* Supplied data:
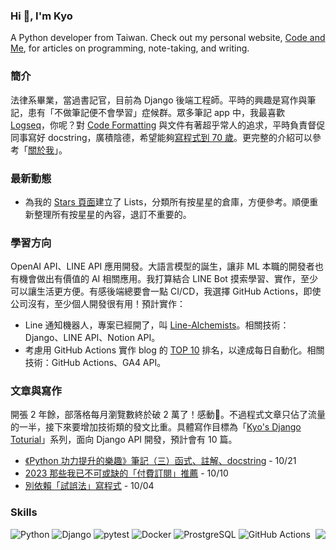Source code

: ### Hi 👋, I'm Kyo

A Python developer from Taiwan.
Check out my personal website, [Code and Me](https://blog.kyomind.tw/), for articles on programming, note-taking, and writing.

### 簡介
法律系畢業，當過書記官，目前為 Django 後端工程師。平時的興趣是寫作與筆記，患有「不做筆記便不會學習」症候群。眾多筆記 app 中，我最喜歡 [Logseq](https://blog.kyomind.tw/logseq/)，你呢？對 [Code Formatting](https://blog.kyomind.tw/tags/Code-Formatting/) 與文件有著超乎常人的追求，平時負責督促同事寫好 docstring，廣積陰德，希望能夠[寫程式到 70 歲](https://blog.kyomind.tw/weekly-review-02/)。更完整的介紹可以參考「[關於我](https://blog.kyomind.tw/about/)」。

### 最新動態
- 為我的 [Stars 頁面](https://github.com/kyomind?tab=stars)建立了 Lists，分類所有按星星的倉庫，方便參考。順便重新整理所有按星星的內容，退訂不重要的。

### 學習方向
OpenAI API、LINE API 應用開發。大語言模型的誕生，讓非 ML 本職的開發者也有機會做出有價值的 AI 相關應用。我打算結合 LINE Bot 摸索學習、實作，至少可以讓生活更方便。有感後端總要會一點 CI/CD，我選擇 GitHub Actions，即使公司沒有，至少個人開發很有用！預計實作：

- Line 通知機器人，專案已經開了，叫 [Line-Alchemists](https://github.com/kyomind/Line-Alchemists)。相關技術：Django、LINE API、Notion API。
- 考慮用 GitHub Actions 實作 blog 的 [TOP 10](https://blog.kyomind.tw/top/) 排名，以達成每日自動化。相關技術：GitHub Actions、GA4 API。

### 文章與寫作
開張 2 年餘，部落格每月瀏覽數終於破 2 萬了！感動🥹。不過程式文章只佔了流量的一半，接下來要增加技術類的發文比重。具體寫作目標為「[Kyo's Django Toturial](https://github.com/kyomind/Django-Tutorial)」系列，面向 Django API 開發，預計會有 10 篇。
<!-- BLOG-POST-LIST:START -->
 - [《Python 功力提升的樂趣》筆記（三）函式、註解、docstring](https://blog.kyomind.tw/beyond-the-basic-stuff-with-python-03/) - 10/21
 - [2023 那些我已不可或缺的「付費訂閱」推薦](https://blog.kyomind.tw/essential-subscriptions-2023/) - 10/10
 - [別依賴「試誤法」寫程式](https://blog.kyomind.tw/stop-trial-and-error/) - 10/04<!-- BLOG-POST-LIST:END -->

### Skills

![Python](https://img.shields.io/badge/Python-444?style=flat&logo=Python&logoColor=white)
![Django](https://img.shields.io/badge/Django-444?style=flat&logo=Django&logoColor=white)
![pytest](https://img.shields.io/badge/pytest-444?style=flat&logo=pytest&logoColor=white)
![Docker](https://img.shields.io/badge/Docker-444?style=flat&logo=Docker&logoColor=white)
![ProstgreSQL](https://img.shields.io/badge/PostgreSQL-444?style=flat&logo=PostgreSQL&logoColor=white)
![GitHub Actions](https://img.shields.io/badge/GitHub_Actions-444?style=flat&logo=GitHubActions&logoColor=white)
<img align="right" src="https://komarev.com/ghpvc/?username=kyomind">

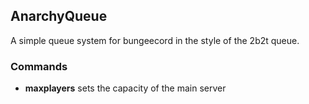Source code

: ## AnarchyQueue

A simple queue system for bungeecord in the style of the 2b2t queue. 

### Commands

 - **maxplayers**   sets the capacity of the main server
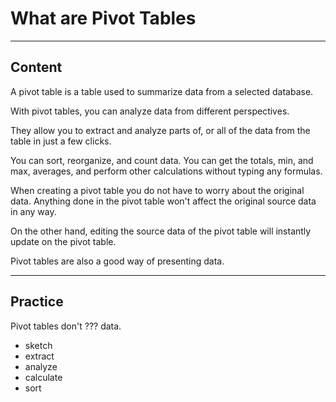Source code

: ﻿---
author: Stefan-Stojanovic

aspects:
  - introduction

type: normal

category: how to

---

# What are Pivot Tables

---
## Content

A pivot table is a table used to summarize data from a selected database.

With pivot tables, you can analyze data from different perspectives.

They allow you to extract and analyze parts of, or all of the data from the table in just a few clicks.

You can sort, reorganize, and count data. You can get the totals, min, and max, averages, and perform other calculations without typing any formulas.

When creating a pivot table you do not have to worry about the original data. Anything done in the pivot table won't affect the original source data in any way. 

On the other hand, editing the source data of the pivot table will instantly update on the pivot table.

Pivot tables are also a good way of presenting data.

---
## Practice

Pivot tables don't ??? data.

* sketch
* extract
* analyze
* calculate
* sort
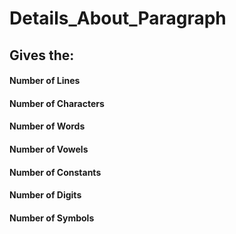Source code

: # Details_About_Paragraph

<h2>Gives the:</h2>

#### Number of Lines
#### Number of Characters
#### Number of Words
#### Number of Vowels
#### Number of Constants
#### Number of Digits
#### Number of Symbols
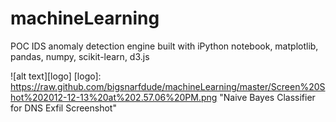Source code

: machineLearning
===============

POC IDS anomaly detection engine built with iPython notebook, matplotlib, pandas, numpy, scikit-learn, d3.js


![alt text][logo]
[logo]: https://raw.github.com/bigsnarfdude/machineLearning/master/Screen%20Shot%202012-12-13%20at%202.57.06%20PM.png "Naive Bayes Classifier for DNS Exfil Screenshot"
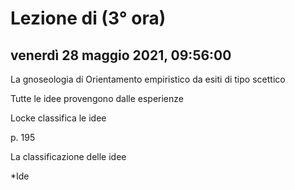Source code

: # Lezione di (3° ora)

## venerdì 28 maggio 2021, 09:56:00


La gnoseologia di Orientamento empiristico da esiti di tipo scettico 

Tutte le idee provengono dalle esperienze

Locke classifica le idee

p. 195

La classificazione delle idee

*Ide
<!--stackedit_data:
eyJoaXN0b3J5IjpbLTEwNDIwMjA2ODZdfQ==
-->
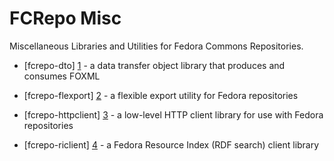 FCRepo Misc
===========

Miscellaneous Libraries and Utilities for Fedora Commons Repositories.

* [fcrepo-dto] [1] - a data transfer object library that produces and consumes FOXML
* [fcrepo-flexport] [2] - a flexible export utility for Fedora repositories
* [fcrepo-httpclient] [3] - a low-level HTTP client library for use with Fedora repositories
* [fcrepo-riclient] [4] - a Fedora Resource Index (RDF search) client library

  [1]: https://github.com/cwilper/fcrepo-misc/tree/master/fcrepo-dto
  [2]: https://github.com/cwilper/fcrepo-misc/tree/master/fcrepo-flexport
  [3]: https://github.com/cwilper/fcrepo-misc/tree/master/fcrepo-httpclient
  [4]: https://github.com/cwilper/fcrepo-misc/tree/master/fcrepo-riclient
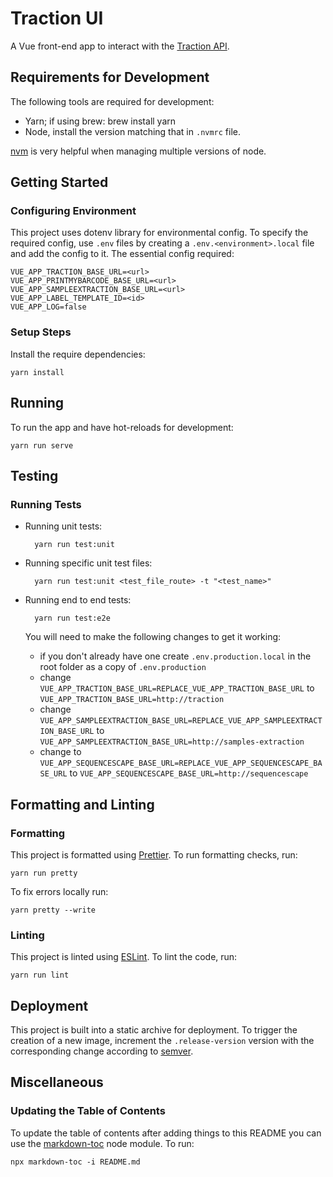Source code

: # Traction UI

A Vue front-end app to interact with the [Traction API](https://github.com/sanger/traction-service).

## Requirements for Development

The following tools are required for development:

- Yarn; if using brew:
    brew install yarn
- Node, install the version matching that in `.nvmrc` file.

[nvm](https://github.com/nvm-sh/nvm) is very helpful when managing multiple versions of node.

## Getting Started

### Configuring Environment

This project uses dotenv library for environmental config. To specify the required config, use
`.env` files by creating a `.env.<environment>.local` file and add the config to it. The essential
config required:

    VUE_APP_TRACTION_BASE_URL=<url>
    VUE_APP_PRINTMYBARCODE_BASE_URL=<url>
    VUE_APP_SAMPLEEXTRACTION_BASE_URL=<url>
    VUE_APP_LABEL_TEMPLATE_ID=<id>
    VUE_APP_LOG=false

### Setup Steps

Install the require dependencies:

    yarn install

## Running

To run the app and have hot-reloads for development:

    yarn run serve

## Testing

### Running Tests

- Running unit tests:

        yarn run test:unit

- Running specific unit test files:

        yarn run test:unit <test_file_route> -t "<test_name>"

- Running end to end tests:

        yarn run test:e2e

    You will need to make the following changes to get it working:
    - if you don't already have one create `.env.production.local` in the root folder as a copy of `.env.production`
    - change `VUE_APP_TRACTION_BASE_URL=REPLACE_VUE_APP_TRACTION_BASE_URL` to `VUE_APP_TRACTION_BASE_URL=http://traction`
    - change `VUE_APP_SAMPLEEXTRACTION_BASE_URL=REPLACE_VUE_APP_SAMPLEEXTRACTION_BASE_URL` to `VUE_APP_SAMPLEEXTRACTION_BASE_URL=http://samples-extraction`
    - change to `VUE_APP_SEQUENCESCAPE_BASE_URL=REPLACE_VUE_APP_SEQUENCESCAPE_BASE_URL` to `VUE_APP_SEQUENCESCAPE_BASE_URL=http://sequencescape`

## Formatting and Linting

### Formatting

This project is formatted using [Prettier](https://github.com/prettier/prettier). To run formatting
checks, run:

    yarn run pretty

To fix errors locally run:

    yarn pretty --write

### Linting

This project is linted using [ESLint](https://github.com/eslint/eslint). To lint the code,
run:

    yarn run lint

## Deployment

This project is built into a static archive for deployment. To trigger the creation of a new image, increment the `.release-version` version with the corresponding change according to
[semver](https://semver.org/).

## Miscellaneous

### Updating the Table of Contents

To update the table of contents after adding things to this README you can use the [markdown-toc](https://github.com/jonschlinkert/markdown-toc)
node module. To run:

    npx markdown-toc -i README.md
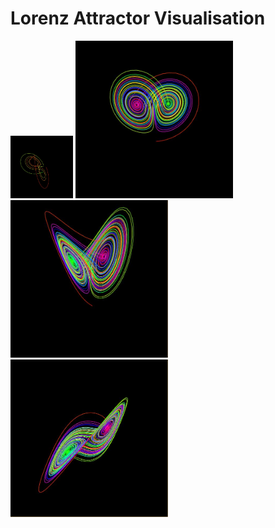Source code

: # Lorenz Attractor Visualisation
<img src="https://github.com/David-Sangojinmi/Projects/blob/master/Processing/Images/lorenz_1.JPG" width="100" height="100">
<img src="https://github.com/David-Sangojinmi/Projects/blob/master/Processing/Images/lorenz_2.JPG" style="width: 50%">
<img src="https://github.com/David-Sangojinmi/Projects/blob/master/Processing/Images/lorenz_3.JPG" style="width: 50%">
<img src="https://github.com/David-Sangojinmi/Projects/blob/master/Processing/Images/lorenz_4.JPG" style="width: 50%">
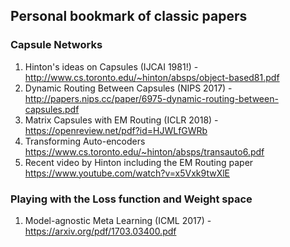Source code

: ## Personal bookmark of classic papers

### Capsule Networks 
1. Hinton's ideas on Capsules (IJCAI 1981!) - http://www.cs.toronto.edu/~hinton/absps/object-based81.pdf 
2. Dynamic Routing Between Capsules (NIPS 2017) - http://papers.nips.cc/paper/6975-dynamic-routing-between-capsules.pdf
3. Matrix Capsules with EM Routing (ICLR 2018) - https://openreview.net/pdf?id=HJWLfGWRb
4. Transforming Auto-encoders https://www.cs.toronto.edu/~hinton/absps/transauto6.pdf
5. Recent video by Hinton including the EM Routing paper https://www.youtube.com/watch?v=x5Vxk9twXlE 

### Playing with the Loss function and Weight space
1. Model-agnostic Meta Learning (ICML 2017) - https://arxiv.org/pdf/1703.03400.pdf 
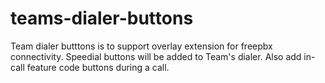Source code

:# teams-dialer-buttons
Team dialer butttons is to support overlay extension for freepbx connectivity. Speedial buttons will be added to Team's dialer. Also add in-call feature code buttons during a call.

* Task statement: Give back, exactly as written, the stretch from the line with "VUE_APP_TRACTION_BASE_URL=<url>" through the line with "## Deployment", and no other lines from the records above.

* Reply:
    VUE_APP_TRACTION_BASE_URL=<url>
    VUE_APP_PRINTMYBARCODE_BASE_URL=<url>
    VUE_APP_SAMPLEEXTRACTION_BASE_URL=<url>
    VUE_APP_LABEL_TEMPLATE_ID=<id>
    VUE_APP_LOG=false

### Setup Steps

Install the require dependencies:

    yarn install

## Running

To run the app and have hot-reloads for development:

    yarn run serve

## Testing

### Running Tests

- Running unit tests:

        yarn run test:unit

- Running specific unit test files:

        yarn run test:unit <test_file_route> -t "<test_name>"

- Running end to end tests:

        yarn run test:e2e

    You will need to make the following changes to get it working:
    - if you don't already have one create `.env.production.local` in the root folder as a copy of `.env.production`
    - change `VUE_APP_TRACTION_BASE_URL=REPLACE_VUE_APP_TRACTION_BASE_URL` to `VUE_APP_TRACTION_BASE_URL=http://traction`
    - change `VUE_APP_SAMPLEEXTRACTION_BASE_URL=REPLACE_VUE_APP_SAMPLEEXTRACTION_BASE_URL` to `VUE_APP_SAMPLEEXTRACTION_BASE_URL=http://samples-extraction`
    - change to `VUE_APP_SEQUENCESCAPE_BASE_URL=REPLACE_VUE_APP_SEQUENCESCAPE_BASE_URL` to `VUE_APP_SEQUENCESCAPE_BASE_URL=http://sequencescape`

## Formatting and Linting

### Formatting

This project is formatted using [Prettier](https://github.com/prettier/prettier). To run formatting
checks, run:

    yarn run pretty

To fix errors locally run:

    yarn pretty --write

### Linting

This project is linted using [ESLint](https://github.com/eslint/eslint). To lint the code,
run:

    yarn run lint

## Deployment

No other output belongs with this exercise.